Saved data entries
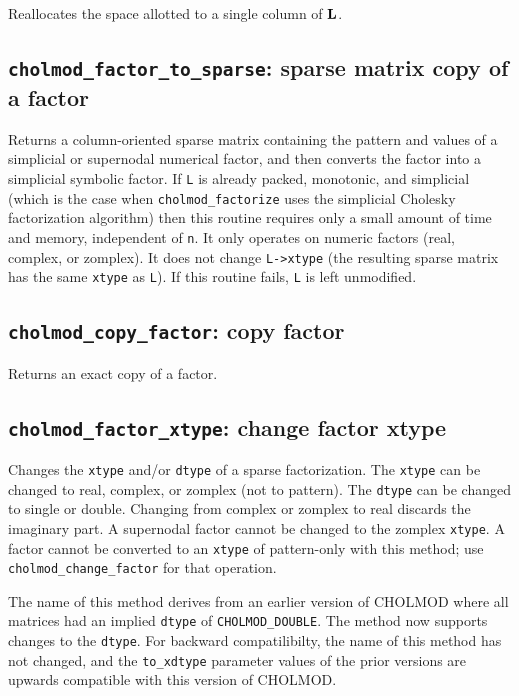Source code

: \documentclass[11pt]{article}
\newcommand{\m}[1]{{\bf{#1}}}       %
\begin{document}

Reallocates the space allotted to a single column of $\m{L}$.

\subsection{{\tt cholmod\_factor\_to\_sparse}: sparse matrix copy of a factor}


Returns a column-oriented sparse matrix containing the pattern and values of a
simplicial or supernodal numerical factor, and then converts the factor into a
simplicial symbolic factor.  If {\tt L} is already packed, monotonic, and
simplicial (which is the case when {\tt cholmod\_factorize} uses the simplicial
Cholesky factorization algorithm) then this routine requires only a small
amount of time and memory, independent of {\tt n}.  It only operates on numeric
factors (real, complex, or zomplex).  It does not change {\tt L->xtype} (the
resulting sparse matrix has the same {\tt xtype} as {\tt L}).  If this routine
fails, {\tt L} is left unmodified.

\subsection{{\tt cholmod\_copy\_factor}: copy factor}


Returns an exact copy of a factor.

\subsection{{\tt cholmod\_factor\_xtype}: change factor xtype}


Changes the {\tt xtype} and/or \verb'dtype' of a sparse factorization.  The
\verb'xtype' can be changed to real, complex, or zomplex (not to pattern).
The \verb'dtype' can be changed to single or double.  Changing from complex or
zomplex to real discards the imaginary part.
A supernodal factor cannot be changed to the zomplex \verb'xtype'.
A factor cannot be converted to an \verb'xtype' of pattern-only with this method;
use \verb'cholmod_change_factor' for that operation.

The name of this method derives from an earlier version of CHOLMOD where all
matrices had an implied \verb'dtype' of \verb'CHOLMOD_DOUBLE'.  The method now
supports changes to the \verb'dtype'.  For backward compatilibilty, the name of
this method has not changed, and the \verb'to_xdtype' parameter values of the
prior versions are upwards compatible with this version of CHOLMOD.
\end{document}
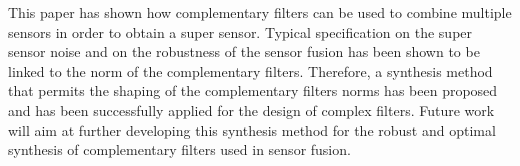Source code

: 
This paper has shown how complementary filters can be used to combine multiple sensors in order to obtain a super sensor.
Typical specification on the super sensor noise and on the robustness of the sensor fusion has been shown to be linked to the norm of the complementary filters.
Therefore, a synthesis method that permits the shaping of the complementary filters norms has been proposed and has been successfully applied for the design of complex filters.
Future work will aim at further developing this synthesis method for the robust and optimal synthesis of complementary filters used in sensor fusion.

# TASK OBJECTIVE
The string "complex" may appear in lines of the entries above. Say how many such lines there are, as a number only.

# EXERCISE RESPONSE
4